I’ve been spending a few hours every weekend on my XV750 project, but I haven’t been making much progress. I keep running into an issue with the front cylinder acting very strangely, and unable to hold an idle. It doesn’t even fire up at all unless choke is all the way on. It points to a clogged carb passage, but I’ve gone through the carb passages with some carb cleaner and compressed air, and as far as I can tell they’re all clear.
By process of deduction I’m assuming it must be an issue with the engine… Although it’s possible I missed something the carbs. Unfortunately, removing and re-installing the carbs is a pain and take 30-45 mins each time, and I’m starting to strip one of the threads on the engine holding the carb intake manifold with how often I’m removing the bolt/tightening it down.
I’ve been on the lookout for a 920 Virago for awhile now, for two main reasons:
- Being able to do a 920 engine swap for that extra bit of power
- For the CYCOM “digital” gauge
Ever since I first saw one on the Virago Nation Facebook group, I’ve been looking for one of those. As far as I can tell, they were included in some of the Virago 920 models, which were only made in 1982 and 1983.
There’s something retro-futuristic about the CYCOM display. It wasn’t very popular, a few google searches show that most mentions of it involve people trying to get rid of it or swapping for the more standard analog gauges. For the time, however it was pretty futuristic. Virago models with the CYCOM gauge were also the only ones to come with a fuel level indicator. Between 1981-1983, besides this model, there weren’t any fuel indicators of any kind. After 1983, 700cc+ models came with a “low fuel” indicator, which told you you were about to run out of fuel and needed to switch to reserve. However, it wasn’t a fuel level indicator.
Someone in one of the Yamaha Virago Facebook groups I’m a member of posted that they had two 920 Viragos they were looking to get rid of, that they had received from a family member. One of them was a “touring” model, with original hard saddlebags and a large Windjammer windshield mounted to the frame. These models are somewhat rare, but they also aren’t exactly a very desired model either.
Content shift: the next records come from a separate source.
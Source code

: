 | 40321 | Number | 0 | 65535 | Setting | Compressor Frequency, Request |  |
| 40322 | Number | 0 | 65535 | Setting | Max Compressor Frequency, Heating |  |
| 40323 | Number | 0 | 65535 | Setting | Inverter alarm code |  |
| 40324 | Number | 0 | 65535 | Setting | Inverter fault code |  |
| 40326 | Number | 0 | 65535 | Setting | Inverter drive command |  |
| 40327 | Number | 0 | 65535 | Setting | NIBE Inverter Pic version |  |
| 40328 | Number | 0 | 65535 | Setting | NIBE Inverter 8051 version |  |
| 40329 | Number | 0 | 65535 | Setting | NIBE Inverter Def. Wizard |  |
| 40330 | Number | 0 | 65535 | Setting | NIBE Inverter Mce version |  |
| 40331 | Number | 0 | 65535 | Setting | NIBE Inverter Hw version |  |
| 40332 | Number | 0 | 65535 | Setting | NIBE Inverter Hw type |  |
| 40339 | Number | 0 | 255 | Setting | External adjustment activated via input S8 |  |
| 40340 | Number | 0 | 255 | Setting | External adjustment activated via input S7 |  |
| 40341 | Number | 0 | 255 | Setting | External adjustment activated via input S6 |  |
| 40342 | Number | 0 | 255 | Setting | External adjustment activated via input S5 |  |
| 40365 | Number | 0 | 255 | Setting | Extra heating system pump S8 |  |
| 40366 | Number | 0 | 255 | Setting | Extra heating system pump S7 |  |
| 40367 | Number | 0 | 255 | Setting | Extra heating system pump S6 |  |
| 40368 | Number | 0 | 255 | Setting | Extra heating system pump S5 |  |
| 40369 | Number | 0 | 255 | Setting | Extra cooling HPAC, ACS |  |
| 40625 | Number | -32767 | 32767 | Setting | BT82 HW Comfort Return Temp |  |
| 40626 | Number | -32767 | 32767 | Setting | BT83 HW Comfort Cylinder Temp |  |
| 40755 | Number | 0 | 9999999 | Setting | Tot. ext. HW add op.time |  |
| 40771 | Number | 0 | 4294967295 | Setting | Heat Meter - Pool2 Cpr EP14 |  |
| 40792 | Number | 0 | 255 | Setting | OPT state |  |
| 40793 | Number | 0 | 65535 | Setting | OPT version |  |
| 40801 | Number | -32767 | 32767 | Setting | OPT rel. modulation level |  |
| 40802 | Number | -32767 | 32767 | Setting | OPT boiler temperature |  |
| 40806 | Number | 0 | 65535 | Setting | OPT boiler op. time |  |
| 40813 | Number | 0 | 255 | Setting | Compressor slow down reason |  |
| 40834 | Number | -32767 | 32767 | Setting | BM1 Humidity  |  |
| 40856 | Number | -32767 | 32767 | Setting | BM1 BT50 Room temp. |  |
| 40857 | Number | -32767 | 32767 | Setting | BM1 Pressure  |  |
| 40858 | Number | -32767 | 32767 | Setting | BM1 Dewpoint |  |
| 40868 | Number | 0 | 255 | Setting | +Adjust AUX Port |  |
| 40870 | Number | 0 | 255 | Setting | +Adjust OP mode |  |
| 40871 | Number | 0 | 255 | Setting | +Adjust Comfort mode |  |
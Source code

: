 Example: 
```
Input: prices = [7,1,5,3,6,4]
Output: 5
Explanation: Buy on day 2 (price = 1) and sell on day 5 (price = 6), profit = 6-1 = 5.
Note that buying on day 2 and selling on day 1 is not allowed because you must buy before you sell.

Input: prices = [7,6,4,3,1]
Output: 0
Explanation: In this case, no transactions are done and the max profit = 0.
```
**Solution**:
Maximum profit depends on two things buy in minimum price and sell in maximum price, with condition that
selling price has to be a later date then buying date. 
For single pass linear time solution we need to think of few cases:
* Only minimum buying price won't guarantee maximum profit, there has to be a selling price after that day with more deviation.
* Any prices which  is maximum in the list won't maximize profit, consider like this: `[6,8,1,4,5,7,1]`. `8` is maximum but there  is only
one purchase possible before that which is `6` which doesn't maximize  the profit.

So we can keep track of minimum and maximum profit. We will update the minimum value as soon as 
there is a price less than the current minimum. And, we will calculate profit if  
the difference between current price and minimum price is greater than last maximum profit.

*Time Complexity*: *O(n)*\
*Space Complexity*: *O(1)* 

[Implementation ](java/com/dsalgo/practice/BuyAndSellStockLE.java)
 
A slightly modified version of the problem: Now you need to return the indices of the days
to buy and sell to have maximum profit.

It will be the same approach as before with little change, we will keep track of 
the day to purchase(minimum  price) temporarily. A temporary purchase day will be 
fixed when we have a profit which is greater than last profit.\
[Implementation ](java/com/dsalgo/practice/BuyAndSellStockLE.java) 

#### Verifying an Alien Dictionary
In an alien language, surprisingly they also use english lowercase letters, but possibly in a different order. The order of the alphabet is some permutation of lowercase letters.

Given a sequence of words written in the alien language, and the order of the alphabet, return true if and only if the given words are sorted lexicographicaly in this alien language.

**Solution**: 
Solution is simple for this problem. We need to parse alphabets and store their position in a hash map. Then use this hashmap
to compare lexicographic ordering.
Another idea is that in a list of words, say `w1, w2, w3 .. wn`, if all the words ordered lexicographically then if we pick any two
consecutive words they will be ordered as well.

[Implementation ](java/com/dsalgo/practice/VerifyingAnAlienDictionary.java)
The 920 he posted had been sitting for awhile (judging by registration, about 7 years) and had just collected dust. He said they did run well before being parked, but was basically selling them for parts at this point (which is exactly what I needed). Unfortunately, the seller was in Seattle, WA, 600 miles away. I considered renting a Uhaul and making the drive, but I’m not a fan of 20 hour road trips, and the cost to rent a Uhaul that far would cost more than the bike itself.
I found a shipping service called “Uship”, which works similar to Uber, but for vehicles. You enter the motorcycle model you want shipped, it’s location, and it’s destination. Shippers will give you quotes for the cost of shipping, and I was able get my original price of $300 down to $180! It took about two weeks of figuring out an ideal time with the seller and shipper to actually get it delivered, but considering the price I can’t really complain.
I received it Thursday night, and after going over the bike, I made a few discoveries (these did not happen during shipping):
- The right turn signal assembly had fallen out of the fairing, the right side of the fairing was warped. It looks like it was due to heat, since there were no scratches
- The right saddlebag also was a bit warped (plastic), again looking like heat heat it for awhile.
- The tires were flat, the rear appeared to have a hole. It was a major pain to move it around.
- Both left and right side battery covers were missing (not an issue, I had spare covers)
I’m hoping to be able to repair the fairing and saddlebag, possibly by applying heat and unbending it. I’m not too worried about that damage.
On Saturday, I started work on disassembling it. My plan was to take it apart down to the engine, then I could pick and choose which parts I wanted to keep. I went to Harbor Freight and picked up a motorcycle jack.
The main reason I bought a motorcycle jack is because I wasn’t actually able to get the XV920 onto the centerstand, and it wouldn’t balance on the sidestand, due to having both wheels flat. I actually wasn’t even able to get the jack underneath the bike, I had to use a bottle jack under the very front of the engine, then sort of balance the bike while I slid the motorcycle jack underneath it.
I quickly found that the motorcycle jack was definitely made for motorcycles with a full frame. The Virago uses the engine as a stress member, rather than a frame, meaning the frame acts as a spine going over the engine, rather than a cradle going over and under it. This also meant that there was no flat surface that the jack could easily lift from. I ended up just using a tie down/ratchet strap to secure it to the jack, which actually balanced it really well as long as you didn’t push too hard (and I had several close calls).
Since the jack also had wheels, it was actually pretty easy to move the XV920 around. I quickly got to work taking down all the parts, working around the engine.